Yahoo delivered first-quarter results that surpassed analysts' modest expectations, but the performance might not be enough to fortify the...

The Associated Press; The Associated Press

SAN FRANCISCO — Yahoo delivered first-quarter results that surpassed analysts' modest expectations, but the performance might not be enough to fortify the Internet pioneer's defense against Microsoft's takeover bid.

The Sunnyvale, Calif.-based company said today that it earned $542.2 million, or 37 cents a share, more than tripling from its profit of $142.4 million, or 10 cents a share, at the same time last year.

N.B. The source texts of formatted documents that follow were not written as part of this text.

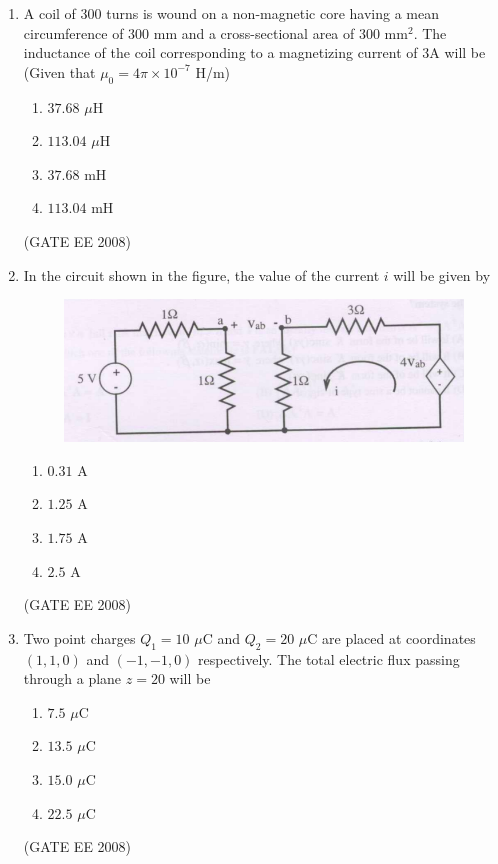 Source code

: \documentclass[journal,12pt,onecolumn]{IEEEtran}
\theoremstyle{remark}
\begin{document}
\begin{enumerate}[start=1, label=Q.\arabic*]
\item A coil of 300 turns is wound on a non-magnetic core having a mean circumference of 300 mm and a cross-sectional area of 300 mm$^{2}$. The inductance of the coil corresponding to a magnetizing current of 3A will be (Given that $\mu_0 = 4\pi \times 10^{-7}$ H/m)

\begin{multicols}{4}
\begin{enumerate}
    \item $37.68$ $\mu$H
    \item $113.04$ $\mu$H
    \item $37.68$ mH
    \item $113.04$ mH
\end{enumerate}
\end{multicols}
\hfill (GATE EE 2008)

\item In the circuit shown in the figure, the value of the current $i$ will be given by

\begin{figure}[H]
    \centering
    \includegraphics[width=\columnwidth]{Fig/q26.png}
    \caption{}
\end{figure}

\begin{multicols}{4}
\begin{enumerate}
    \item $0.31$ A
    \item $1.25$ A
    \item $1.75$ A
    \item $2.5$ A
\end{enumerate}
\end{multicols}
\hfill (GATE EE 2008)


\item Two point charges $Q_1 = 10$ $\mu$C and $Q_2 = 20$ $\mu$C are placed at coordinates $(1, 1, 0)$ and $(-1, -1, 0)$ respectively. The total electric flux passing through a plane $z = 20$ will be

\begin{multicols}{4}
\begin{enumerate}
    \item $7.5$ $\mu$C
    \item $13.5$ $\mu$C
    \item $15.0$ $\mu$C
    \item $22.5$ $\mu$C
\end{enumerate}
\end{multicols}
\hfill (GATE EE 2008)



\end{enumerate}
\end{document}
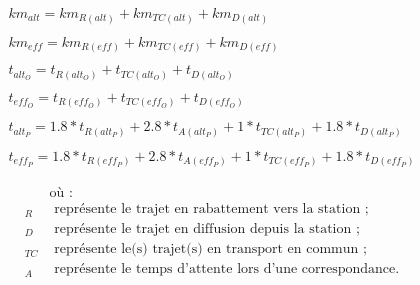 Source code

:\begin{refsegment}
    \begin{equation}
    \label{equation-chap5:effectif-alternatif}
    \begin{array}{lclclclclclcl}
    \displaystyle km_{alt} = km_{R(alt)} + km_{TC(alt)} + km_{D(alt)}\\\\
    \displaystyle km_{eff} = km_{R(eff)} + km_{TC(eff)} + km_{D(eff)}\\\\
    \displaystyle t_{alt_O} = t_{R(alt_O)} + t_{TC(alt_O)} + t_{D(alt_O)}\\\\
    \displaystyle t_{eff_O} = t_{R(eff_O)} + t_{TC(eff_O)} + t_{D(eff_O)}\\\\
    \displaystyle t_{alt_P} = 1.8*t_{R(alt_P)} + 2.8*t_{A(alt_P)} + 1*t_{TC(alt_P)} + 1.8*t_{D(alt_P)}\\\\
    \displaystyle t_{eff_P} = 1.8*t_{R(eff_P)} + 2.8*t_{A(eff_P)} + 1*t_{TC(eff_P)} + 1.8*t_{D(eff_P)}
    \end{array}
    \end{equation}

\begin{align*}
    &\text{où~:} \\
    _R &\text{ représente le trajet en rabattement vers la station~;} \\
    _D &\text{ représente le trajet en diffusion depuis la station~;} \\
    _{TC} &\text{ représente le(s) trajet(s) en transport en commun~;} \\
    _A &\text{ représente le temps d'attente lors d'une correspondance.}
\end{align*}


\end{refsegment}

Most of the first-quarter improvement stemmed from a one-time gain of $401 million generated by Yahoo's stake in the parent company of Alibaba.com, a leading e-commerce site in China.

If not for the Alibaba windfall, Yahoo would have earned 11 cents a share — comparable to its profit at the same time last year, on an apples-to-apples basis.

The results were 2 cents above the average estimate among analysts surveyed by Thomson Financial.

Revenue climbed 9 percent to $1.82 billion.

After subtracting commissions paid to Yahoo's advertising partners, the revenue totaled $1.35 billion — just $30 million ahead of analysts' average projection.

Perhaps even more importantly, Yahoo didn't raise its revenue outlook for the remainder of the year.

That could be good news for Microsoft, which has been betting that its takeover bid would become irresistible if Yahoo can't substantially accelerate its growth amid the decaying U.S. economy.

Microsoft has threatened to oust Yahoo's board if the 10 directors don't accept the current offer Saturday, but that risky maneuver — known as a proxy contest — could extend the current impasse into July.

The cash-and-stock bid, valued at $44.6 billion when it was first made nearly three months ago, is now worth about $43 billion, or $29.88 a share.

Without specifying a precise price, Yahoo has maintained it's worth more to Microsoft even though its stock price had fallen below $20 at the time of the bid.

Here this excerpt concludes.